TASK PROMPT
For this exercise, reproduce the entries below exactly, but only from the line containing "- **Cloud Integration**: Enables" through the line containing "- Ensure proper", both included.

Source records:
---+---
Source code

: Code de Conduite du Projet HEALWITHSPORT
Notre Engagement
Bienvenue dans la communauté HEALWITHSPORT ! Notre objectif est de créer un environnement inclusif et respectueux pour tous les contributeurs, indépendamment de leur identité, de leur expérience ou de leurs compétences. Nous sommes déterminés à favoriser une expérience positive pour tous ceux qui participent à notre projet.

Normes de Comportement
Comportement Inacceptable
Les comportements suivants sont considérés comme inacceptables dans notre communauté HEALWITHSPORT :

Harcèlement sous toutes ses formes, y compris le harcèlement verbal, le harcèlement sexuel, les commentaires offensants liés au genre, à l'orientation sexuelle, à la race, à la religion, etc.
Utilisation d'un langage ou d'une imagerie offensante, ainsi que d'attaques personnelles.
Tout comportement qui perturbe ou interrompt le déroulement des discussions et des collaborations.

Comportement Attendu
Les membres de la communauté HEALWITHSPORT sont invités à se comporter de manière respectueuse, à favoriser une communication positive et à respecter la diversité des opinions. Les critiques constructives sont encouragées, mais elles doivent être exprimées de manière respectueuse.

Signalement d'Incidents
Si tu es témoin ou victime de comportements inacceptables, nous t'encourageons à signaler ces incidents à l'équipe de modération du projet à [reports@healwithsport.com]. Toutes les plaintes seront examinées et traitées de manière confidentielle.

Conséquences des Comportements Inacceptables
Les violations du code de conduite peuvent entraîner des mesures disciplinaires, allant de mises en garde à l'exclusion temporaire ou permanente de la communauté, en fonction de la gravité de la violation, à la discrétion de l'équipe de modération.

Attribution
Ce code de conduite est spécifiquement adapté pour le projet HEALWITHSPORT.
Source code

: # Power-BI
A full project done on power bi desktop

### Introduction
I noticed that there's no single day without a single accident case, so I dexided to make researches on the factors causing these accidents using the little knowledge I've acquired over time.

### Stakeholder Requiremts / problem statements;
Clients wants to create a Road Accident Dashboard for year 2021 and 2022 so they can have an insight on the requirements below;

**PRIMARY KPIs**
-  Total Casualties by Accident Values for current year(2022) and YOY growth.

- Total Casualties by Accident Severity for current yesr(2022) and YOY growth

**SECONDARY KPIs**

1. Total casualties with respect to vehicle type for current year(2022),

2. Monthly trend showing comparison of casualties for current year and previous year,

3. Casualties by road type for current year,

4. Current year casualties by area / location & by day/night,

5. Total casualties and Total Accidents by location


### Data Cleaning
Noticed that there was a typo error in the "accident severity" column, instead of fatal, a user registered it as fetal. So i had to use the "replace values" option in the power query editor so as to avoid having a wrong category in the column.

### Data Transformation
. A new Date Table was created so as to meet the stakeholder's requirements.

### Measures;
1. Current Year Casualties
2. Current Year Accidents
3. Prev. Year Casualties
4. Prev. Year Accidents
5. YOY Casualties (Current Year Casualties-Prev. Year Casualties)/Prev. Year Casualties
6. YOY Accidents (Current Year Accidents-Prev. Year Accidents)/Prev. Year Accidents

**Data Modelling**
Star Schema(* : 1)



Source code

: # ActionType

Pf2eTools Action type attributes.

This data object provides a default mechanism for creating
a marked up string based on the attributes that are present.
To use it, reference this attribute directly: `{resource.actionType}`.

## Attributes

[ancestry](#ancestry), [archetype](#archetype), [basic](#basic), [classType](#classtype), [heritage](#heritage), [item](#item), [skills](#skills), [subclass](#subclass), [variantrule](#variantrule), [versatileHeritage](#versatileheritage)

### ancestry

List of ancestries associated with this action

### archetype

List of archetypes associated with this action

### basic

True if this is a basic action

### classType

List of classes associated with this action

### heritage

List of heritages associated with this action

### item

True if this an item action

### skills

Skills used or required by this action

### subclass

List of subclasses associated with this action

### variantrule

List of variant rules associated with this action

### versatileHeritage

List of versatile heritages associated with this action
---+---
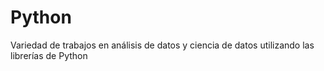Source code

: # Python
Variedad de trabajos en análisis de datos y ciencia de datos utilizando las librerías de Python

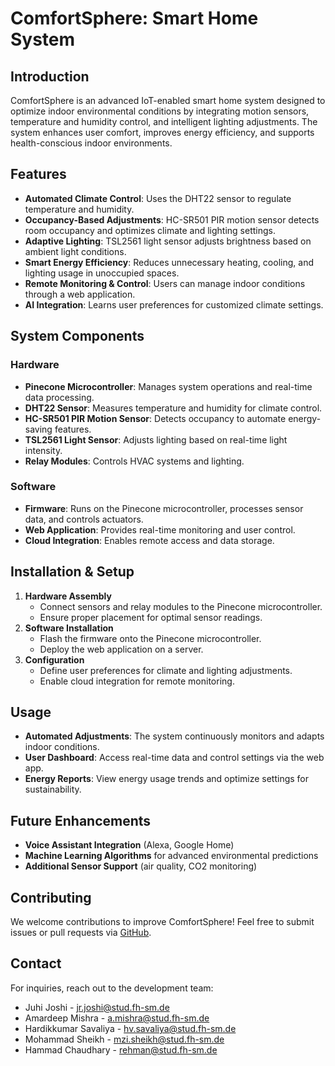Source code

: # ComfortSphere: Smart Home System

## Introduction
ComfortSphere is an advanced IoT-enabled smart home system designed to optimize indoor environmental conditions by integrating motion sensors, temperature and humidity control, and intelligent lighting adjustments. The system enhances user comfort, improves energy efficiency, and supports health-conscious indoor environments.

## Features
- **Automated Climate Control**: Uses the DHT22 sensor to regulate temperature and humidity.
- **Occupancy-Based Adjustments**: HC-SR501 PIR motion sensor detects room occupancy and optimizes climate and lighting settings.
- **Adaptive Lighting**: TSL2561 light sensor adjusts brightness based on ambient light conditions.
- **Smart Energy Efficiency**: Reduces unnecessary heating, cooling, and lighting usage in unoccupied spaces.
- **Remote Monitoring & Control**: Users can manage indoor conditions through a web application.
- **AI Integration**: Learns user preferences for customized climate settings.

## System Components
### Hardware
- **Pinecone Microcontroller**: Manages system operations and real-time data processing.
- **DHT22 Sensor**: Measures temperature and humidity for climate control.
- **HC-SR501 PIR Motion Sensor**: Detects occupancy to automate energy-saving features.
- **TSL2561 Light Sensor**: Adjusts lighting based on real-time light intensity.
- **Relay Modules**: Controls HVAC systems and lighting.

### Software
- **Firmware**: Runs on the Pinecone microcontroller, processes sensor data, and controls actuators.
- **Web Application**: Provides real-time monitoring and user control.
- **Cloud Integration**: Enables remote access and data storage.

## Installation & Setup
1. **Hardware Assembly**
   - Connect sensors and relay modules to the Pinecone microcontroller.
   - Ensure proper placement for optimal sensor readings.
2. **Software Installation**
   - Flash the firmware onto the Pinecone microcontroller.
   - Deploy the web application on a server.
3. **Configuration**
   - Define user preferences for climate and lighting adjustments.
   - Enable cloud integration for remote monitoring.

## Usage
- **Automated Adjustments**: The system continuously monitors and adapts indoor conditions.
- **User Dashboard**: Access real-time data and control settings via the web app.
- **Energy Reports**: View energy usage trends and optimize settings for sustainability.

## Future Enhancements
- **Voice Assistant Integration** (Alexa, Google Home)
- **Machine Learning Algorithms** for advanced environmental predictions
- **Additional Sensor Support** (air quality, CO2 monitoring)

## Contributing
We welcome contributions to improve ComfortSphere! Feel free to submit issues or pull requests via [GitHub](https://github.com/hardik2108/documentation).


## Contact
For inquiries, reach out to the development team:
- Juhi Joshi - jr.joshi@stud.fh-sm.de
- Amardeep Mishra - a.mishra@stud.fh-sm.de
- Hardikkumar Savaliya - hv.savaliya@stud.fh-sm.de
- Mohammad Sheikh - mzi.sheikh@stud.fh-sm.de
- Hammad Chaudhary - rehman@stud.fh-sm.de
---+---
WORKED SOLUTION
- **Cloud Integration**: Enables remote access and data storage.

## Installation & Setup
1. **Hardware Assembly**
   - Connect sensors and relay modules to the Pinecone microcontroller.
   - Ensure proper placement for optimal sensor readings.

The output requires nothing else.